Jaringan overhead lebih banyak digunakan, karena dengan menggunakan udara sebagai isolasi kabel, kabel lebih murah serta biaya instalasi lebih sederhana dan mudah. Dibanyak negara berkembang kabel tanpa isolasi lebih banyak tersedia daripada kabel underground (bawah tanah). Kabel tanpa isolasi lebih beresiko terhadap petir dan pohon yang tumbang. Daerah sepanjang jalur kabel harus bebas dari tumbuhan dan harus diperiksa secara periodik. Tiang listrik mungkin memiliki usia yang terbatas dan harus diganti mungkin sekitar 15 tahun sekali.
Selain itu jaringan overhead kurang efisien daripada
underground untuk ukuran konduktor yang ditentukan, hal ini karena jarak yang
lebar antara konduktor meningkatkan kerugian induktif. Kabel underground harus
disolasi dengan baik dan terlindungi dari pergerakan tanah, penggalian tanah,
bangunan baru, dll. Sekali dipasang, seharusnya jaringan harus bekerja tanpa
perawatan sampai material isolasi rusak, biasanya lebih lama dari 50 tahun.

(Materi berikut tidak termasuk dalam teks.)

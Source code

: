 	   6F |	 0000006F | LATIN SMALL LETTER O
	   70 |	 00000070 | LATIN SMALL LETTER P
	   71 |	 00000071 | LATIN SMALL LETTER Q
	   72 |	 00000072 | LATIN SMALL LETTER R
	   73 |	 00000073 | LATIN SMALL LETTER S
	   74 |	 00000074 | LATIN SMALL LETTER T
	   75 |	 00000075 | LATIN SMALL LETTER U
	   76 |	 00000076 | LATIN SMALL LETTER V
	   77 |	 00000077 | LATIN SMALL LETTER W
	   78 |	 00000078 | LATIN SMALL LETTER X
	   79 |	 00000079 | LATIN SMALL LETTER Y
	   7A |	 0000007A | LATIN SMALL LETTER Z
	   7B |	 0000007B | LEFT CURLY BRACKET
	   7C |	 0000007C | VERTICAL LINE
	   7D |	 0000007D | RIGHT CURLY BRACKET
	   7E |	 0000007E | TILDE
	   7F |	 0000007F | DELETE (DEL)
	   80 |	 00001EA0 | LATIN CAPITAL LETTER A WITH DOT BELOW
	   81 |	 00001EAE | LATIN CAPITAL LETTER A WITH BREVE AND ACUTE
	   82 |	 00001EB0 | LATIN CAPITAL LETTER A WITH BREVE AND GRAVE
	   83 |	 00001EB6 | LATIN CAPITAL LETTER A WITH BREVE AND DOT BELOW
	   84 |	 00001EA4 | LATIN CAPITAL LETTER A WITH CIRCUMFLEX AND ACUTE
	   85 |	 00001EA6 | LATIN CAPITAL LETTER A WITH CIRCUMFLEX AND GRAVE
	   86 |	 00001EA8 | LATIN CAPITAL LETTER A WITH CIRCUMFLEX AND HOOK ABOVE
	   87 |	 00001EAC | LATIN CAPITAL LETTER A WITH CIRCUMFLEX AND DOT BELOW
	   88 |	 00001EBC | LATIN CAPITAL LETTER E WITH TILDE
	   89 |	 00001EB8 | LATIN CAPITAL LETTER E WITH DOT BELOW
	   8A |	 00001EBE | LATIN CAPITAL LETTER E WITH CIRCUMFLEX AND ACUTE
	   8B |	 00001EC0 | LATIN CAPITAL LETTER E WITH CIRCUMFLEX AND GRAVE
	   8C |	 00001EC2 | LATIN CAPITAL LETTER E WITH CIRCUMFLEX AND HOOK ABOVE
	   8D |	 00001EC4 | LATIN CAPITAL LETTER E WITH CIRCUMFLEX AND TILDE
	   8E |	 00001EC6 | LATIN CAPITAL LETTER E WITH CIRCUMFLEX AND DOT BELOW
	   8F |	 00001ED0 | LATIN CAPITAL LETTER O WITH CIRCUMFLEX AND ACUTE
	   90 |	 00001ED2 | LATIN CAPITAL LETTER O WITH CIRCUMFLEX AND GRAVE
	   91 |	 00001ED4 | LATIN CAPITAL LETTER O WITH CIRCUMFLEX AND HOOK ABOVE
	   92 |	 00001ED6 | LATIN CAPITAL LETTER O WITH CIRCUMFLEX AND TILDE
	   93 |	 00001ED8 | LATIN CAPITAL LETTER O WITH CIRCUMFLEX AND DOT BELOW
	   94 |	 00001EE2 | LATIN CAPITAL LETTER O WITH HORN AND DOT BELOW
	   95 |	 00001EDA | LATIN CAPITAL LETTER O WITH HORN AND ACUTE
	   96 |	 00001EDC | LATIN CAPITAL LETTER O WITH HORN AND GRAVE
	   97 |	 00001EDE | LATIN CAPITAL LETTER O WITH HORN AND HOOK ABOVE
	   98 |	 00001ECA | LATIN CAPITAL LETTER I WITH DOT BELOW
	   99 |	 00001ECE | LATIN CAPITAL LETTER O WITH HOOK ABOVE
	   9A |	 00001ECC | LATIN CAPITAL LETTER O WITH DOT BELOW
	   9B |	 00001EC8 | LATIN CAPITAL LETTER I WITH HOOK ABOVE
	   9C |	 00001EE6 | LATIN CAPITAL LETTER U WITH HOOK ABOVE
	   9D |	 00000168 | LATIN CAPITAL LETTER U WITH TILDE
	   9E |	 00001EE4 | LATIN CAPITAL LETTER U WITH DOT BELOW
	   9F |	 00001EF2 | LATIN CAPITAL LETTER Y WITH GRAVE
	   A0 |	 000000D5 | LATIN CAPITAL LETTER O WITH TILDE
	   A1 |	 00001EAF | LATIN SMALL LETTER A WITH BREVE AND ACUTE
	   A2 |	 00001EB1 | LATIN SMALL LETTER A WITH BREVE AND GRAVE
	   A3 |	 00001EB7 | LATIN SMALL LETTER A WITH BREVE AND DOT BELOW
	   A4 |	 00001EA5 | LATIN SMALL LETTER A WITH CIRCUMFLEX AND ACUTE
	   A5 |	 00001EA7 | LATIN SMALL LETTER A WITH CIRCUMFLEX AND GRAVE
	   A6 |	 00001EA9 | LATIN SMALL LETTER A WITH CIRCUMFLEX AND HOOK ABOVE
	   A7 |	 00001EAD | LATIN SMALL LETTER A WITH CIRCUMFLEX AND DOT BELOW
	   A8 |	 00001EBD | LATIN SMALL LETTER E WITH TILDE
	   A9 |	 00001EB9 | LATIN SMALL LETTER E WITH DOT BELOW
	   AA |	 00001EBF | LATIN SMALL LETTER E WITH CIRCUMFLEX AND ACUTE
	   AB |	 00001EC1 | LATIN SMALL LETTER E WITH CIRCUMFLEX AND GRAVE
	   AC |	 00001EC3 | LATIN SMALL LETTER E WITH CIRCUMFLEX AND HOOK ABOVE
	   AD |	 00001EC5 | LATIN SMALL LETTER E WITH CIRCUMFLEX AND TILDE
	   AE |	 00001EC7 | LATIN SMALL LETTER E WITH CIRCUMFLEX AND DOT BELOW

Perhitungan untuk jaringan overhead dan underground pada dasarnya sama. Tetapi
implikasi biaya dan perawatan harus benar-benar diperhatikan. Berdasarkan
pengalaman dan beberapa aspek teknis serta ekonomis, untuk di Indonesia lebih
baik dipakai jaringan overhead (udara).
Jaringan transmisi udara pada dasarnya mempunyai komponen
utama penghantar, tiang dan isolator. Pertimbangan yang pertama dalam merancang
bangun jaringan adalah listriknya. Penghantar yang dipakai harus sesuai,
sehingga jika jaringan dipakai untuk menyalurkan tenaga listrik tidak timbul
panas yang berlebihan atau rugi tegangan yang besar. Isolasinya juga harus
sesuai dengan sistem tegangan yang digunakan, semakin besar sistem tegangan
yang dipakai menuntut pula isolasi yang lebih besar. Rancang bangun mekanik
juga harus dipertimbangkan, sebagai contoh penghantar dan tiang jaringan yang
dipakai harus cukup kuat untuk menahan beban mekanik.